WHAT YOU NEED TO DO
From the entries, copy every line that carries the string "credentials".

Saved entries
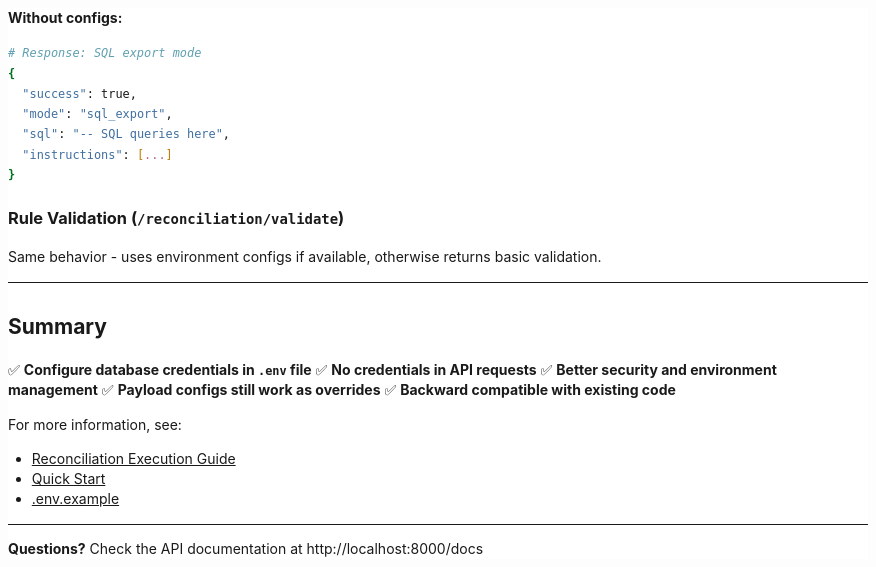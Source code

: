 **Without configs:**
```bash
# Response: SQL export mode
{
  "success": true,
  "mode": "sql_export",
  "sql": "-- SQL queries here",
  "instructions": [...]
}
```

### Rule Validation (`/reconciliation/validate`)

Same behavior - uses environment configs if available, otherwise returns basic validation.

---

## Summary

✅ **Configure database credentials in `.env` file**
✅ **No credentials in API requests**
✅ **Better security and environment management**
✅ **Payload configs still work as overrides**
✅ **Backward compatible with existing code**

For more information, see:
- [Reconciliation Execution Guide](RECONCILIATION_EXECUTION_GUIDE.md)
- [Quick Start](../RECONCILIATION_QUICKSTART.md)
- [.env.example](../.env.example)

---

**Questions?** Check the API documentation at http://localhost:8000/docs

TASK OUTPUT
✅ **Configure database credentials in `.env` file**
✅ **No credentials in API requests**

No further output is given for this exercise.